There are other species with similar relationships to symbiotic bacteria, like mussels, snails, shrimp, and giant clams.
Adaptations and Behavior
There are many other adaptations that help deep sea creatures make the most out of their environment. Some of these adaptations are not in form, but behavior. Fish and other animals that live at moderate depths will swim up to the surface at night to feed in the food-rich upper ocean. They swim back down again before the sun rises, avoiding daytime predators. Throughout their daily migration they experience massive changes in temperature and pressure. The mechanisms for their ability to tolerate these intense changes are still poorly understood.
For animals that live at greater depths, it isn’t possible to return to the surface to eat every night. They modify their behaviors in other ways. Deep sea animals are much more sluggish than their shallow-water counterparts. When it’s hard to get food it becomes important to conserve as much energy as you can. Rather than swimming around to actively hunt, many deep sea predators wait in place until they can ambush their prey.
Some attract prey with light, like the anglerfish that uses attractive glowing lures. Many also have huge mouths and expandable stomachs that can engulf large prey all in one gulp. An extreme example of this is the black swallower fish which regularly swallows fish larger than itself and swims around with a grotesquely distended belly. Another common feature in deep sea fish is long inward-pointing fangs, designed to trap and puncture prey.

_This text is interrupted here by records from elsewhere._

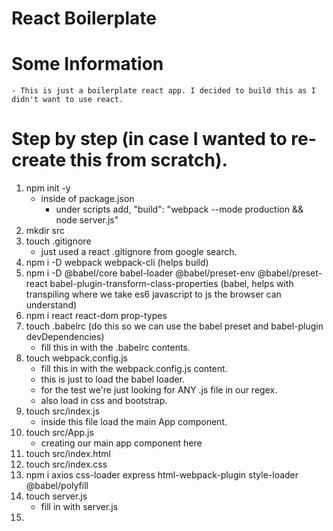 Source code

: # React Boilerplate

# Some Information

    - This is just a boilerplate react app. I decided to build this as I didn't want to use react.

# Step by step (in case I wanted to re-create this from scratch).

1) npm init -y
	- inside of package.json
		- under scripts add, "build": "webpack --mode production && node server.js"
2) mkdir src
3) touch .gitignore
	- just used a react .gitignore from google search.
4) npm i -D webpack webpack-cli (helps build)
5) npm i -D @babel/core babel-loader @babel/preset-env @babel/preset-react babel-plugin-transform-class-properties (babel, helps with transpiling where we take es6 javascript to js the browser can understand)
6) npm i react react-dom prop-types
7) touch .babelrc (do this so we can use the babel preset and babel-plugin devDependencies)
	- fill this in with the .babelrc contents.
8) touch webpack.config.js
	- fill this in with the webpack.config.js content.
	- this is just to load the babel loader.
	- for the test we're just looking for ANY .js file in our regex.
	- also load in css and bootstrap.
9) touch src/index.js
	- inside this file load the main App component.
10) touch src/App.js
	- creating our main app component here
11) touch src/index.html
12) touch src/index.css
13) npm i axios css-loader express html-webpack-plugin style-loader @babel/polyfill
14) touch server.js
	- fill in with server.js
15)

Muscles are another area where deep sea fish have made significant changes. The muscles of a fast-paced fish like a tuna are 20% protein. They can swim swiftly but require a lot of energy to survive. Something like a deep sea viperfish or blacksmelt has gelatinous muscle that contains only 5 – 8% protein. They require less energy to maintain their muscles but are much weaker swimmers as a result.
An Emerging Danger
There’s something else that the deep sea animals are eating, and unlike rancid whale meat, it isn’t good.

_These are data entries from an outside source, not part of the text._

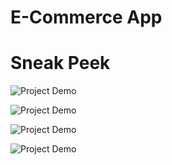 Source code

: # E-Commerce App

# Sneak Peek
![Project Demo](https://i.ibb.co/gZ0Y57J/Whats-App-Image-2022-06-22-at-23-45-38.jpg)

![Project Demo](https://i.ibb.co/MGPSJBc/Whats-App-Image-2022-06-22-at-23-45-39.jpg)

![Project Demo](https://i.ibb.co/5WPq19h/Whats-App-Image-2022-06-22-at-23-45-39-1.jpg)

![Project Demo](https://i.ibb.co/1732gy6/Whats-App-Image-2022-07-18-at-00-24-22.jpg)
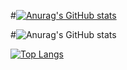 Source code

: #[![Anurag's GitHub stats](https://github-readme-stats.vercel.app/api?username=KuanyuPhy)](https://github.com/KuanyuPhy/github-readme-stats)

#![Anurag's GitHub stats](https://github-readme-stats.vercel.app/api?username=KuanyuPhy&count_private=true)

[![Top Langs](https://github-readme-stats.vercel.app/api/top-langs/?username=KuanyuPhy)](https://github.com/KuanyuPhy/github-readme-stats)
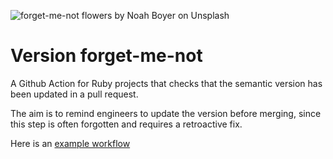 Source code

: ![forget-me-not flowers by Noah Boyer on Unsplash](https://images.unsplash.com/photo-1558633155-f9864ef70d94?ixlib=rb-1.2.1&ixid=eyJhcHBfaWQiOjEyMDd9&auto=format&fit=crop&w=500&q=80)

# Version forget-me-not
A Github Action for Ruby projects that checks that the semantic version has been updated in a pull request.

The aim is to remind engineers to update the version before merging, since this step is often forgotten and requires a retroactive fix.

Here is an [example workflow](https://github.com/simplybusiness/version-forget-me-not/blob/example-workflow/example/workflow/version_forget_me_not.yml)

Just a few months ago in the autumn of 2016, Dr. Michelle Taylor of Oxford University and her team of researchers published chilling new findings on deep sea life: They’re ingesting plastic. Apparently human-generated trash has made it over a mile below the surface, and deep sea animals are eating it.
Hermit crabs, squat lobsters, sea cucumbers, and other animals were found to have eaten plastic microfibers. These microfibers are found in a similar range of sizes as marine snow debris, leading to a tragic case of mistaken food identity. The plastic could have come from fishing nets, but also could be byproducts of washing clothing with synthetic fibers, something that just about all of us partake in. This is the first time microfibers have been found at such depth and the ominous discovery calls into question our environmental and consumer habits.

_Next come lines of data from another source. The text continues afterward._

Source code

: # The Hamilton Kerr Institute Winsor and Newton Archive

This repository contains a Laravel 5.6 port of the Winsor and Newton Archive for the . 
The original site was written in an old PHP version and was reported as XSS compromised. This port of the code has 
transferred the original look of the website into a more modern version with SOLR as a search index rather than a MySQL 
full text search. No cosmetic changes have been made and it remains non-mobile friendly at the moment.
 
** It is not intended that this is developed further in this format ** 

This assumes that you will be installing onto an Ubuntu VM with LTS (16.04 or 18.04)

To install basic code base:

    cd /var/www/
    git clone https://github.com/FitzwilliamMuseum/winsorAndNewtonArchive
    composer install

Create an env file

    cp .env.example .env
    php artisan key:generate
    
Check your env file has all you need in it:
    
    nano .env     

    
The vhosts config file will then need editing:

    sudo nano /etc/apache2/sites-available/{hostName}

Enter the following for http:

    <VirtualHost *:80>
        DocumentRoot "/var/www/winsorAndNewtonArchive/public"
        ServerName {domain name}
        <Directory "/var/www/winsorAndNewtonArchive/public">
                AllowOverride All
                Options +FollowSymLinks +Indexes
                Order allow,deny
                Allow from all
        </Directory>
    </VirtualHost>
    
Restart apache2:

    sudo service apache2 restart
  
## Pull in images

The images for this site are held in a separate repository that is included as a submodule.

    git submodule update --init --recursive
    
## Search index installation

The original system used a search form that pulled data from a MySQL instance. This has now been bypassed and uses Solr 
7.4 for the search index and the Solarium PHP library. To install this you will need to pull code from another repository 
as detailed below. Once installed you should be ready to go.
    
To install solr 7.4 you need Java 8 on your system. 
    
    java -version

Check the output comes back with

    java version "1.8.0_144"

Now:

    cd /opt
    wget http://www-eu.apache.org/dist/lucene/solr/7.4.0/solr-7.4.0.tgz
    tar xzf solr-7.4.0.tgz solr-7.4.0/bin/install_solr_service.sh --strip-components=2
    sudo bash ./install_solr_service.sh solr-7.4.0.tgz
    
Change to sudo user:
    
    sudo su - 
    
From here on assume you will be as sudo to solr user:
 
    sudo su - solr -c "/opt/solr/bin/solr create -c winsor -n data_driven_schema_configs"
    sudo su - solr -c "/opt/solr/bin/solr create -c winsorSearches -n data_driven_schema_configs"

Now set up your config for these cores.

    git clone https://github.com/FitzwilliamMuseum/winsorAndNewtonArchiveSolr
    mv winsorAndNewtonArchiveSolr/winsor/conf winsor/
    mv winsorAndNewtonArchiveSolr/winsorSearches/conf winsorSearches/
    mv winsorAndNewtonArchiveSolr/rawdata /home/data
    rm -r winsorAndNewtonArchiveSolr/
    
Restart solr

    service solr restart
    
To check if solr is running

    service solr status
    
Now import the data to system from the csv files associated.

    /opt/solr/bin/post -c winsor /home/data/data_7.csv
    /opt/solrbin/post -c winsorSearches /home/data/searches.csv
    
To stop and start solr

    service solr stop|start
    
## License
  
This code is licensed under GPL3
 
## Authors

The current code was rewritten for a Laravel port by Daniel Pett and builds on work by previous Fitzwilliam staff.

Admittedly, we have made steps forward in addressing oceanic microplastics. President Obama signed into law a measure outlawing the use of plastic microbeads in rinse-off cosmetics. However, we still have a long way to go. Plastic microbeads are still allowed in detergents, sandblasting, and cosmetics that are left on the skin. It isn’t always obvious which products contain microbeads, making it difficult for environmentally-savvy consumers to avoid ecologically harmful products.
Even if we did outlaw microbeads all together, what is to be done about the microfibers from clothing? It is a difficult question with no clear answer. However, if we want to preserve the health of both shallow and deep marine communities, it is one that we must address.